- Born: 3 April 1996 (age 30) Zauggenried, Switzerland
- Height: 5 ft 11 in (180 cm)
- Position: Defence
- Shoots: Right
- NL team Former teams: HC Fribourg-Gottéron HC Thurgau SCL Tigers Lausanne HC
- National team: Switzerland
- Playing career: 2015–present

= Andrea Glauser =

Swiss ice hockey player (born 1996)

Andrea-Noah Glauser (born 3 April 1996) is a Swiss professional ice hockey player who is a defenceman for HC Fribourg-Gottéron in the National League (NL). He previously played with the SCL Tigers and Lausanne HC.

==Playing career==
Glauser completed all youth levels at HC Fribourg-Gottéron and made his debut in the National League A (NLA) in the 2015/16 season. He also gained additional playing experience with National League B (NLB) teams through B-license agreements between Fribourg-Gottéron and HC Ajoie as well as HC Thurgau.
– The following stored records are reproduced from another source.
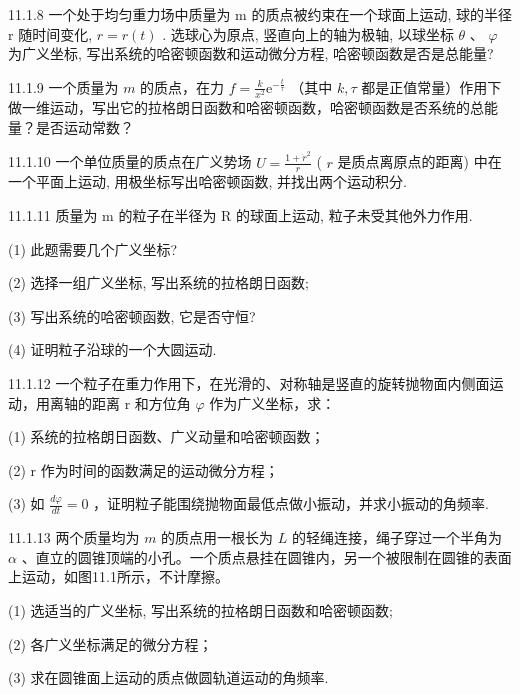 \begin{problem}{11.1.8}
一个处于均匀重力场中质量为 m 的质点被约束在一个球面上运动, 球的半径 r 随时间变化, $r = r(t)$ . 选球心为原点, 竖直向上的轴为极轴, 以球坐标 $\theta$ 、 $\varphi$ 为广义坐标, 写出系统的哈密顿函数和运动微分方程, 哈密顿函数是否是总能量?
\end{problem}
\clearpage


\begin{problem}{11.1.9}
一个质量为 $m$ 的质点，在力 $f = \frac{k}{x^2}\mathrm{e}^{-\frac{t}{\tau}}$ （其中 $k, \tau$ 都是正值常量）作用下做一维运动，写出它的拉格朗日函数和哈密顿函数，哈密顿函数是否系统的总能量？是否运动常数？
\end{problem}
\clearpage


\begin{problem}{11.1.10}
一个单位质量的质点在广义势场 $U = \frac{1 + \dot{r}^2}{r}$ ( $r$ 是质点离原点的距离) 中在一个平面上运动, 用极坐标写出哈密顿函数, 并找出两个运动积分.
\end{problem}
\clearpage


\begin{problem}{11.1.11}
质量为 m 的粒子在半径为 R 的球面上运动, 粒子未受其他外力作用.

(1) 此题需要几个广义坐标?

(2) 选择一组广义坐标, 写出系统的拉格朗日函数;

(3) 写出系统的哈密顿函数, 它是否守恒?

(4) 证明粒子沿球的一个大圆运动.
\end{problem}
\clearpage


\begin{problem}{11.1.12}
一个粒子在重力作用下，在光滑的、对称轴是竖直的旋转抛物面内侧面运动，用离轴的距离 r 和方位角 $\varphi$ 作为广义坐标，求：

(1) 系统的拉格朗日函数、广义动量和哈密顿函数；

(2) r 作为时间的函数满足的运动微分方程；

(3) 如 $\frac{d\varphi}{dt}=0$ ，证明粒子能围绕抛物面最低点做小振动，并求小振动的角频率.
\end{problem}
\clearpage


\begin{problem}{11.1.13}
两个质量均为 $m$ 的质点用一根长为 $L$ 的轻绳连接，绳子穿过一个半角为 $\alpha$ 、直立的圆锥顶端的小孔。一个质点悬挂在圆锥内，另一个被限制在圆锥的表面上运动，如图11.1所示，不计摩擦。

(1) 选适当的广义坐标, 写出系统的拉格朗日函数和哈密顿函数;

(2) 各广义坐标满足的微分方程；

(3) 求在圆锥面上运动的质点做圆轨道运动的角频率.
\begin{center}

\end{center}
\end{problem}
\clearpage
In early November 2017, the SCL Tigers announced they had signed Glauser for the 2018/19 season. For the 2021/22 season, he would be signed by Lausanne HC, with whom he became runner-up in the 2024 and 2025 spring seasons. The following summer, Glauser's return to his former club in Fribourg was announced, where he signed a seven-year contract beginning in the 2025/26 season.

==International play==

Glauser played for Switzerland at the U16, U17, and U20 levels. In autumn 2018, he received his first call-up to the senior national team to participate in the Deutschland Cup. At the 2024 and 2025 World Championships, he won the silver medal with the team, after failing to win a medal in 2022 and 2023. In early 2026, Glauser was selected to Switzerland's roster for the 2026 Winter Olympics, later being named an alternate captain.